> WORK TO BE COMPLETED: Below are the entries; give again exactly the lines from the one mentioning "uses the splitting" through the one mentioning "is updated. Then, by", inclusive.

> SOURCE DATA:
_ _ _ _

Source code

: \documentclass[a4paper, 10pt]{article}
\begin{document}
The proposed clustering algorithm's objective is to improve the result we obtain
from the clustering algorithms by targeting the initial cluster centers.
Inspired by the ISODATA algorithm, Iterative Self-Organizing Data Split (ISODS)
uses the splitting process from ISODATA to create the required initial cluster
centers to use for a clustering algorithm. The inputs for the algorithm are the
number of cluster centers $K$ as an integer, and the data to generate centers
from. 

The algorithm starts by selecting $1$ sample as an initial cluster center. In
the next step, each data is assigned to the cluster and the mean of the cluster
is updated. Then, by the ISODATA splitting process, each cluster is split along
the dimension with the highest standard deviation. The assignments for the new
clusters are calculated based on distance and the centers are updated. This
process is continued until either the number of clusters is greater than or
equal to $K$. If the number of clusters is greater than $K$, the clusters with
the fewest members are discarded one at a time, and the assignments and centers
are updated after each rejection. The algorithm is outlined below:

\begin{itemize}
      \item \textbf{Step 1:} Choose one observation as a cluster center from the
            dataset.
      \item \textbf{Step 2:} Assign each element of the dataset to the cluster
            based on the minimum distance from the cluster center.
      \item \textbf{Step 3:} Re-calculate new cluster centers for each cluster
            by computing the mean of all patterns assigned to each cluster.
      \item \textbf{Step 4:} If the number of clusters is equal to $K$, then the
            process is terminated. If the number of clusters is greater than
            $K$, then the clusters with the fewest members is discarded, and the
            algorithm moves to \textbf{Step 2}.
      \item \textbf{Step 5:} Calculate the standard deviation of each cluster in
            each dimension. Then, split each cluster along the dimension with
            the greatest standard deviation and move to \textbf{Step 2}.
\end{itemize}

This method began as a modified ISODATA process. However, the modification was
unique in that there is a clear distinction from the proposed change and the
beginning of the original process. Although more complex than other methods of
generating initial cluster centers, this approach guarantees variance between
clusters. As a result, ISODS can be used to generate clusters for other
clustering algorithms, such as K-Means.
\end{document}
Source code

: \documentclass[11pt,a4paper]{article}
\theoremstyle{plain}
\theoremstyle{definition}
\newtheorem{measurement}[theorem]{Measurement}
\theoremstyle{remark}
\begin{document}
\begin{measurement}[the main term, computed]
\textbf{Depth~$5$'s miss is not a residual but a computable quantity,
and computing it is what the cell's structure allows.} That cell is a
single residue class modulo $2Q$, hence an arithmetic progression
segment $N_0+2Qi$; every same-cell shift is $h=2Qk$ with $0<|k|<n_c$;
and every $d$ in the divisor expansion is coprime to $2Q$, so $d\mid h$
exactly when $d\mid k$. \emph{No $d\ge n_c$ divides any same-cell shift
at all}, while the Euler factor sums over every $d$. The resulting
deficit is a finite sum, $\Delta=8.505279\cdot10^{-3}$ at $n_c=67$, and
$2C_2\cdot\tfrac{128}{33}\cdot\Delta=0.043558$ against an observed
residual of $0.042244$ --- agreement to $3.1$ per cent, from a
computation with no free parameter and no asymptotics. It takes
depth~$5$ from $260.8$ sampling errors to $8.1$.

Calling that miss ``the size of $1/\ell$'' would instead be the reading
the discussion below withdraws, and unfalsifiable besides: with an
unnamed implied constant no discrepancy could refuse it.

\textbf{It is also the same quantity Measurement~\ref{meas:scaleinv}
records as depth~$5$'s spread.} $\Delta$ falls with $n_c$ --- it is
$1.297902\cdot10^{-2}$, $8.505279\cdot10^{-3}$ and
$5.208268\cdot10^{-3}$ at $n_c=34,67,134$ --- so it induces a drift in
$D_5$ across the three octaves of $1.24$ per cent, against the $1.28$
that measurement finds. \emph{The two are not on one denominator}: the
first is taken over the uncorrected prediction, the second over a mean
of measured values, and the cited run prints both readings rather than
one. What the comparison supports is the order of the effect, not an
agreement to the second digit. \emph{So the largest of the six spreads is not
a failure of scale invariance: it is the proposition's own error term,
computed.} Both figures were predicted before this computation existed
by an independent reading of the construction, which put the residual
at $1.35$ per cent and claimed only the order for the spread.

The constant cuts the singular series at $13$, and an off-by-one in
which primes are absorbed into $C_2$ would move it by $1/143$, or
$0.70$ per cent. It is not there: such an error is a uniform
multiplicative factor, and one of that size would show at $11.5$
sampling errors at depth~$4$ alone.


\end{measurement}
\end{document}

_ _ _ _

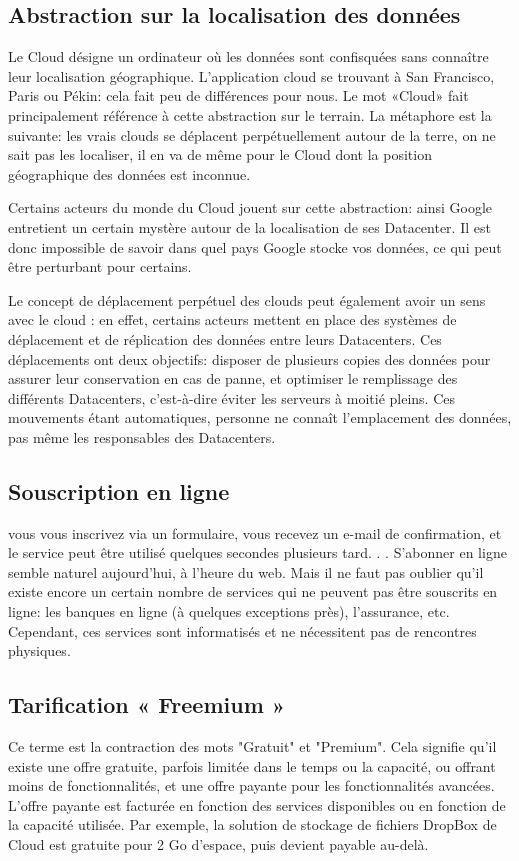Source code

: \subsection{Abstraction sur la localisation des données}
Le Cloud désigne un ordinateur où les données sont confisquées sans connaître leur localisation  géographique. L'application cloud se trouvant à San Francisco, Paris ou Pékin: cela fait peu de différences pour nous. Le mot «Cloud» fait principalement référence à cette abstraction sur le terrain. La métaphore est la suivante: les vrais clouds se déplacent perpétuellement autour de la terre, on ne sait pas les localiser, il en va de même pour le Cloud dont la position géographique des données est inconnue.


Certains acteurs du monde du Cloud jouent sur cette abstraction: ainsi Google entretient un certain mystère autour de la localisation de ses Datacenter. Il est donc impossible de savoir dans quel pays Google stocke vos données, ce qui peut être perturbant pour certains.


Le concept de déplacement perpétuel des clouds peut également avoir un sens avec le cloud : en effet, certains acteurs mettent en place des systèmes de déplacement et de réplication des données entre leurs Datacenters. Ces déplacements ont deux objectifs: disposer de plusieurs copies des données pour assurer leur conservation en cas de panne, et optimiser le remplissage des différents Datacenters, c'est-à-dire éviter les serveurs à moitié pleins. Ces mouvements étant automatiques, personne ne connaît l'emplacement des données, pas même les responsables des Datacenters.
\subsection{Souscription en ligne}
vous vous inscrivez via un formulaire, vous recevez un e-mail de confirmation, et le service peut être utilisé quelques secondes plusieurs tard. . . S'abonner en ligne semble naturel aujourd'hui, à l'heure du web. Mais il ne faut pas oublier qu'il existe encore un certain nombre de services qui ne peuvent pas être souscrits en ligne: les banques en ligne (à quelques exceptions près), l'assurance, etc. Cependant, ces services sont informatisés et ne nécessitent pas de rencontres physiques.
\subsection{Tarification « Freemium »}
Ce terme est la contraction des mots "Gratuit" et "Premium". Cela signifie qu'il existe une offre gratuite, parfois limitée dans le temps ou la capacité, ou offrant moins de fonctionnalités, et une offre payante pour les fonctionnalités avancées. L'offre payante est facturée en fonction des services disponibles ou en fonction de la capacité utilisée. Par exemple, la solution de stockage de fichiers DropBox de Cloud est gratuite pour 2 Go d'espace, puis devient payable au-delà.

_ _ _ _

> EXERCISE OUTPUT:
uses the splitting process from ISODATA to create the required initial cluster
centers to use for a clustering algorithm. The inputs for the algorithm are the
number of cluster centers $K$ as an integer, and the data to generate centers
from. 

The algorithm starts by selecting $1$ sample as an initial cluster center. In
the next step, each data is assigned to the cluster and the mean of the cluster
is updated. Then, by the ISODATA splitting process, each cluster is split along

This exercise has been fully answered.